■ **WORK TASK**
Look through the data and write out every line with the word "issues" in it.

::::

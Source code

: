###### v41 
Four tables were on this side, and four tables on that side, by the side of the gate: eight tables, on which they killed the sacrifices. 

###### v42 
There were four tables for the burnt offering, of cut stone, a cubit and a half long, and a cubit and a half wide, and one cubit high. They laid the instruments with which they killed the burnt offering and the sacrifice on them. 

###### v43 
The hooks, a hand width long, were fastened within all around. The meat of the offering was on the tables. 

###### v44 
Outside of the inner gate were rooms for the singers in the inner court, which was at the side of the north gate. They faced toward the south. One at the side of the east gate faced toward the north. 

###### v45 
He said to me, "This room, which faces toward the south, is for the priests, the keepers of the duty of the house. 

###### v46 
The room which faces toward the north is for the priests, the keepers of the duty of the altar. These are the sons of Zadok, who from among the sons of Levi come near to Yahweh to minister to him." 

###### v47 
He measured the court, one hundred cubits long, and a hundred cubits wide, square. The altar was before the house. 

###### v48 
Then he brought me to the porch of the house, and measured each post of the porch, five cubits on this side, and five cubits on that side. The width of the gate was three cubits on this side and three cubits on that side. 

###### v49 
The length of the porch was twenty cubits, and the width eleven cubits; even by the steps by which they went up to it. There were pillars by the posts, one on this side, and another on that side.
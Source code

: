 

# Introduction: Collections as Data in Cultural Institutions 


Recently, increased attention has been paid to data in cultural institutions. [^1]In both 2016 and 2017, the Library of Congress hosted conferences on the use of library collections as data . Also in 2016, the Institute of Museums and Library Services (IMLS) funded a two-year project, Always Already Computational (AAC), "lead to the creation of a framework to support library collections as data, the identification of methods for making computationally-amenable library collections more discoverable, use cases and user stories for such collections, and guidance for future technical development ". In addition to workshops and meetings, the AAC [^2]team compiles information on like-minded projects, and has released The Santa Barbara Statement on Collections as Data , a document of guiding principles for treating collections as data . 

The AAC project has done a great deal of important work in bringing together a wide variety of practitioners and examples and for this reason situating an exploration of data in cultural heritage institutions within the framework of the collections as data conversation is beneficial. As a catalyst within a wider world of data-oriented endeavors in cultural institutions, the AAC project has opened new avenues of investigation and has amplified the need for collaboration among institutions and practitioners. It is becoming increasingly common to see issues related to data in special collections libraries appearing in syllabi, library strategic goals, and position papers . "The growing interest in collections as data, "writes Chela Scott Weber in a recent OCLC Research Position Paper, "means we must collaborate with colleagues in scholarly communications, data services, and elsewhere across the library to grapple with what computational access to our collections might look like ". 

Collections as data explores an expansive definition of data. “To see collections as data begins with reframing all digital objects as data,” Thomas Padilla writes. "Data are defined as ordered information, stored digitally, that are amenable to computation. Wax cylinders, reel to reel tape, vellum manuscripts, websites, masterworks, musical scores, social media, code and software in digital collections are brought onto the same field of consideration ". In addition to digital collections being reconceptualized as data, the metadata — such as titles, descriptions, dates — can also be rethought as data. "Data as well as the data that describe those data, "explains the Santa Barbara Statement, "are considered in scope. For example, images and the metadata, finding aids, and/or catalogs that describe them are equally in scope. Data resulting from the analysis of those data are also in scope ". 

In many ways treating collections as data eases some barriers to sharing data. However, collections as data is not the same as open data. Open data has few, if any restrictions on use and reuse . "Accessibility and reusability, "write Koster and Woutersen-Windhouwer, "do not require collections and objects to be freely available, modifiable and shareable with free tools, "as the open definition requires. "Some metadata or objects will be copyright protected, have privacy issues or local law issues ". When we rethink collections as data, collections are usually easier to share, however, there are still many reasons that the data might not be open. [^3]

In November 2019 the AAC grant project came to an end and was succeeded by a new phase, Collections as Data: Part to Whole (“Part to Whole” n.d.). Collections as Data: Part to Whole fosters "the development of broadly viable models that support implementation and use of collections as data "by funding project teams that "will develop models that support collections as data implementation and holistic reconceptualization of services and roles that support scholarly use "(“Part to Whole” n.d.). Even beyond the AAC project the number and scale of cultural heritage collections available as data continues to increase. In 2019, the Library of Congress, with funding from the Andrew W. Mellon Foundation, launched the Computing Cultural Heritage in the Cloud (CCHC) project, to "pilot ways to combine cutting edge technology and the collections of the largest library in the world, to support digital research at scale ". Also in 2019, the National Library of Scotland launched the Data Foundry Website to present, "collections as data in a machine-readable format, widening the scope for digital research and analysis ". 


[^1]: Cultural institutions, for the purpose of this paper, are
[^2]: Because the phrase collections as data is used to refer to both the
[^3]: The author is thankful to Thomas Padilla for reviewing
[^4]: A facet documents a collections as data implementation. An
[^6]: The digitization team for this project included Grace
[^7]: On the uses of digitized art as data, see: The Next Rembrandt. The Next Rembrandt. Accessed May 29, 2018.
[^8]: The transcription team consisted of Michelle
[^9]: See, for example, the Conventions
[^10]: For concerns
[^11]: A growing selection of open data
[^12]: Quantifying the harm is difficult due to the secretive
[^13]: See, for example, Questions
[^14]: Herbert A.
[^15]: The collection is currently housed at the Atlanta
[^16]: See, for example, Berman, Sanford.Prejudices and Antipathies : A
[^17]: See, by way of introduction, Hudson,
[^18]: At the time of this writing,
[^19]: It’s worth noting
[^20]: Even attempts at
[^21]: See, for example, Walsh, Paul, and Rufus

::::

■ **RESULT FOR THIS EXERCISE**
The AAC project has done a great deal of important work in bringing together a wide variety of practitioners and examples and for this reason situating an exploration of data in cultural heritage institutions within the framework of the collections as data conversation is beneficial. As a catalyst within a wider world of data-oriented endeavors in cultural institutions, the AAC project has opened new avenues of investigation and has amplified the need for collaboration among institutions and practitioners. It is becoming increasingly common to see issues related to data in special collections libraries appearing in syllabi, library strategic goals, and position papers . "The growing interest in collections as data, "writes Chela Scott Weber in a recent OCLC Research Position Paper, "means we must collaborate with colleagues in scholarly communications, data services, and elsewhere across the library to grapple with what computational access to our collections might look like ". 
In many ways treating collections as data eases some barriers to sharing data. However, collections as data is not the same as open data. Open data has few, if any restrictions on use and reuse . "Accessibility and reusability, "write Koster and Woutersen-Windhouwer, "do not require collections and objects to be freely available, modifiable and shareable with free tools, "as the open definition requires. "Some metadata or objects will be copyright protected, have privacy issues or local law issues ". When we rethink collections as data, collections are usually easier to share, however, there are still many reasons that the data might not be open. [^3]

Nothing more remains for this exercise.